For several hours, we trudged along nausea-inducing, winding dirt roads. We made frequent stops to pick up locals standing on the side of the road in the middle of nowhere. We have no idea how long they had had been waiting. Men unloaded heavy burlap sacks of food and supplies in the belly of the bus, while women in colorful dresses and ornate hats, clamored aboard. Seats filled up quickly and packed like sardines, people soon took to standing in the aisles. In Peru, there doesn’t seem to be a maximum capacity on public transport.
“Vamos, vamos,” the restless crowd would shout, if the bus lingered too long at a stop.
On one stop, clever vendors stood outside the bus using claw-like poles to distribute snacks and collect payment from hungry passengers. As we pressed on to Colca Canyon, we found ourselves deep in the Andean Valley. Our bus teetered on the side of a cliff and civilization seemed a thousand miles away.
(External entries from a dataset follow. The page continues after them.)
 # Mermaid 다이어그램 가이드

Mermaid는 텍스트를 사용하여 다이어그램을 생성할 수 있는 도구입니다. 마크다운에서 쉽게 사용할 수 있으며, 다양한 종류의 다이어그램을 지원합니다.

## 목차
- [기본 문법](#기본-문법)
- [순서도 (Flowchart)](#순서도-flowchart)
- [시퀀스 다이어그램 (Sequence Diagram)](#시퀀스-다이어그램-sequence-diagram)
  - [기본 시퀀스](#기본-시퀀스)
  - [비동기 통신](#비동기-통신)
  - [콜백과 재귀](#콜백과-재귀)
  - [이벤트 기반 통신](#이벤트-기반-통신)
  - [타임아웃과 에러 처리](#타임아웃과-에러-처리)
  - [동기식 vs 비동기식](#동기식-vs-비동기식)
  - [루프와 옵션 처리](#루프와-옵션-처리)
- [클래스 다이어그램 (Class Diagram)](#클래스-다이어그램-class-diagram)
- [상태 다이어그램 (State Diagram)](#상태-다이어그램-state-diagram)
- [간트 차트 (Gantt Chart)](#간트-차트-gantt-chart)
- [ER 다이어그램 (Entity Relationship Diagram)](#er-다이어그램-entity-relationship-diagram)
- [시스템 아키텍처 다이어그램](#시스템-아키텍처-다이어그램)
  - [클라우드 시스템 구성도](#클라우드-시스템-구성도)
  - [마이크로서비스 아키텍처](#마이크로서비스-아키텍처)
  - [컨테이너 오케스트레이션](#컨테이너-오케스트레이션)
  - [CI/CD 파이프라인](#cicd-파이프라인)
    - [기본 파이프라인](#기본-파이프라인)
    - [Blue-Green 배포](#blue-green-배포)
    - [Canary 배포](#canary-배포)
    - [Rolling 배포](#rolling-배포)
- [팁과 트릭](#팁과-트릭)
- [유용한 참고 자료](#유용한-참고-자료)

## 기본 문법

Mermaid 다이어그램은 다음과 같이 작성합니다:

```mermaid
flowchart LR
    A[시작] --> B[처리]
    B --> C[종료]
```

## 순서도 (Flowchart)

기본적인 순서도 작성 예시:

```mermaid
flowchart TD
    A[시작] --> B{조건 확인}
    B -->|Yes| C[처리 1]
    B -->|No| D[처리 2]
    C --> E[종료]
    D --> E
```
When we finally arrived in Cabanaconde, it was early in the evening. As soon as we stepped foot on the ground, a swarm of innkeepers descended upon us, the two out-of-place gringos. We check out a couple of rooms before settling on the clean and cozy Hostal Valle del Fuego. Roberto, the owner, offered us a larger room on one condition: no towels or toilet paper. We started laughing… clearly he was joking. But when he left and never returned with the aforementioned items, we realized the joke was on us.
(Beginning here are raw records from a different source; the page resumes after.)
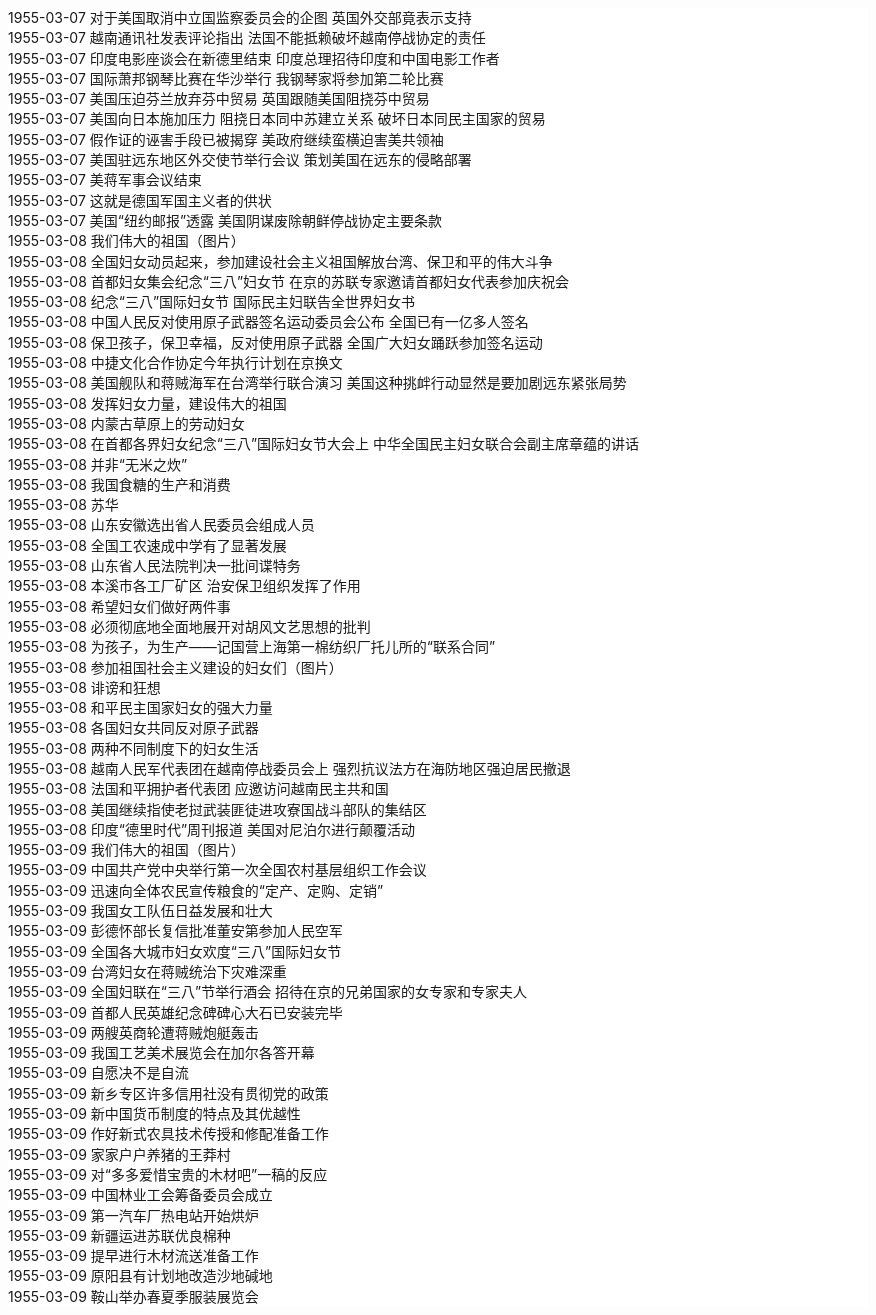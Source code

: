 1955-03-07 对于美国取消中立国监察委员会的企图  英国外交部竟表示支持  
1955-03-07 越南通讯社发表评论指出  法国不能抵赖破坏越南停战协定的责任  
1955-03-07 印度电影座谈会在新德里结束  印度总理招待印度和中国电影工作者  
1955-03-07 国际萧邦钢琴比赛在华沙举行  我钢琴家将参加第二轮比赛  
1955-03-07 美国压迫芬兰放弃芬中贸易  英国跟随美国阻挠芬中贸易  
1955-03-07 美国向日本施加压力  阻挠日本同中苏建立关系  破坏日本同民主国家的贸易  
1955-03-07 假作证的诬害手段已被揭穿  美政府继续蛮横迫害美共领袖  
1955-03-07 美国驻远东地区外交使节举行会议  策划美国在远东的侵略部署  
1955-03-07 美蒋军事会议结束  
1955-03-07 这就是德国军国主义者的供状  
1955-03-07 美国“纽约邮报”透露  美国阴谋废除朝鲜停战协定主要条款  
1955-03-08 我们伟大的祖国（图片）  
1955-03-08 全国妇女动员起来，参加建设社会主义祖国解放台湾、保卫和平的伟大斗争  
1955-03-08 首都妇女集会纪念“三八”妇女节  在京的苏联专家邀请首都妇女代表参加庆祝会  
1955-03-08 纪念“三八”国际妇女节  国际民主妇联告全世界妇女书  
1955-03-08 中国人民反对使用原子武器签名运动委员会公布  全国已有一亿多人签名  
1955-03-08 保卫孩子，保卫幸福，反对使用原子武器  全国广大妇女踊跃参加签名运动  
1955-03-08 中捷文化合作协定今年执行计划在京换文  
1955-03-08 美国舰队和蒋贼海军在台湾举行联合演习  美国这种挑衅行动显然是要加剧远东紧张局势  
1955-03-08 发挥妇女力量，建设伟大的祖国  
1955-03-08 内蒙古草原上的劳动妇女  
1955-03-08 在首都各界妇女纪念“三八”国际妇女节大会上  中华全国民主妇女联合会副主席章蕴的讲话  
1955-03-08 并非“无米之炊”  
1955-03-08 我国食糖的生产和消费  
1955-03-08 苏华  
1955-03-08 山东安徽选出省人民委员会组成人员  
1955-03-08 全国工农速成中学有了显著发展  
1955-03-08 山东省人民法院判决一批间谍特务  
1955-03-08 本溪市各工厂矿区  治安保卫组织发挥了作用  
1955-03-08 希望妇女们做好两件事  
1955-03-08 必须彻底地全面地展开对胡风文艺思想的批判  
1955-03-08 为孩子，为生产——记国营上海第一棉纺织厂托儿所的“联系合同”  
1955-03-08 参加祖国社会主义建设的妇女们（图片）  
1955-03-08 诽谤和狂想  
1955-03-08 和平民主国家妇女的强大力量  
1955-03-08 各国妇女共同反对原子武器  
1955-03-08 两种不同制度下的妇女生活  
1955-03-08 越南人民军代表团在越南停战委员会上  强烈抗议法方在海防地区强迫居民撤退  
1955-03-08 法国和平拥护者代表团  应邀访问越南民主共和国  
1955-03-08 美国继续指使老挝武装匪徒进攻寮国战斗部队的集结区  
1955-03-08 印度“德里时代”周刊报道  美国对尼泊尔进行颠覆活动  
1955-03-09 我们伟大的祖国（图片）  
1955-03-09 中国共产党中央举行第一次全国农村基层组织工作会议  
1955-03-09 迅速向全体农民宣传粮食的“定产、定购、定销”  
1955-03-09 我国女工队伍日益发展和壮大  
1955-03-09 彭德怀部长复信批准董安第参加人民空军  
1955-03-09 全国各大城市妇女欢度“三八”国际妇女节  
1955-03-09 台湾妇女在蒋贼统治下灾难深重  
1955-03-09 全国妇联在“三八”节举行酒会  招待在京的兄弟国家的女专家和专家夫人  
1955-03-09 首都人民英雄纪念碑碑心大石已安装完毕  
1955-03-09 两艘英商轮遭蒋贼炮艇轰击  
1955-03-09 我国工艺美术展览会在加尔各答开幕  
1955-03-09 自愿决不是自流  
1955-03-09 新乡专区许多信用社没有贯彻党的政策  
1955-03-09 新中国货币制度的特点及其优越性  
1955-03-09 作好新式农具技术传授和修配准备工作  
1955-03-09 家家户户养猪的王莽村  
1955-03-09 对“多多爱惜宝贵的木材吧”一稿的反应  
1955-03-09 中国林业工会筹备委员会成立  
1955-03-09 第一汽车厂热电站开始烘炉  
1955-03-09 新疆运进苏联优良棉种  
1955-03-09 提早进行木材流送准备工作  
1955-03-09 原阳县有计划地改造沙地碱地  
1955-03-09 鞍山举办春夏季服装展览会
Next door, a restaurant built into a rock provided a homey, welcoming refuge for some wine and a warm meal. In our cozy, cave hideaway, our horrendous eight-hour bus trip soon became a distant memory. Who needs toilet paper anyway? A Beatles song played and for a moment, it felt like we were at a neighborhood bar back home in the states.
After a good night’s rest, we headed out early to explore the natural beauty of Colca Canyon.
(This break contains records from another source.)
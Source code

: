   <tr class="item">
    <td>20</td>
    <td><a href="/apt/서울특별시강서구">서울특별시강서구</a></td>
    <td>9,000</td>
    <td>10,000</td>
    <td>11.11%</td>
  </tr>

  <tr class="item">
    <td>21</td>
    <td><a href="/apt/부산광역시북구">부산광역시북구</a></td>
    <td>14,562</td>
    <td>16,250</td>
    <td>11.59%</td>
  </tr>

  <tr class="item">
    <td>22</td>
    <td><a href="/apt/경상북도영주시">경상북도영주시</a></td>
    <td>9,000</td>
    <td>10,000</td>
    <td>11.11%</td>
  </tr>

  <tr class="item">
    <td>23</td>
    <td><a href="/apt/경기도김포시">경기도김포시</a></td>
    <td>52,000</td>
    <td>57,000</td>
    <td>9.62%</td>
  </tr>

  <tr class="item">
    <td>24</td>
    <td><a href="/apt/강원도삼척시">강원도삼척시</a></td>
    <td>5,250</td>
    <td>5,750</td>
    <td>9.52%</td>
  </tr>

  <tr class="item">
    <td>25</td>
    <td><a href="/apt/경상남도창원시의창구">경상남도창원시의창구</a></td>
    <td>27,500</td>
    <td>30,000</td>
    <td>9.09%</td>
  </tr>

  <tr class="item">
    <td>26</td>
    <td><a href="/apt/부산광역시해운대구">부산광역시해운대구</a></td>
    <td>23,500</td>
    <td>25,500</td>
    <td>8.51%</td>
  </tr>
We took in our first glimpse of the canyon at Achachihua Viewpoint, just 15 minutes from Cabanaconde’s main square. Afterwards, we caught a bus to Mirador Cruz del Condor, the most popular viewing point. No wide vistas here. The canyon is known for its depth, twice as deep as the Grand Canyon (1200m).
We spotted three of the area’s elusive condors, similar to vultures with their bald heads and black feathers. We watched them soar up dramatically from the canyon. Between viewing stations, we enjoyed nice, long treks in between and had another condor sighting at Tapay viewpoint.
The canyon aside, one of the highlights of our stay was the Medioluna path. Walking this put us smack dab in the middle of amazingly lush and green terraced agricultural fields. We passed a small group of people building a decorative wall of rocks – by hand – for a local cemetery. That seemed to be a common sight in Peru. Hardworking men and women in constant, physical labor. It’s simply a way of life for them.
After a visit to a local church, we were back at Hostal Valle del Fuego’s comfortable restaurant enjoying a glass of red wine. This time, “Lord of the Rings” was playing in Spanish. Our room still had no toilet paper, but we felt at home all the same.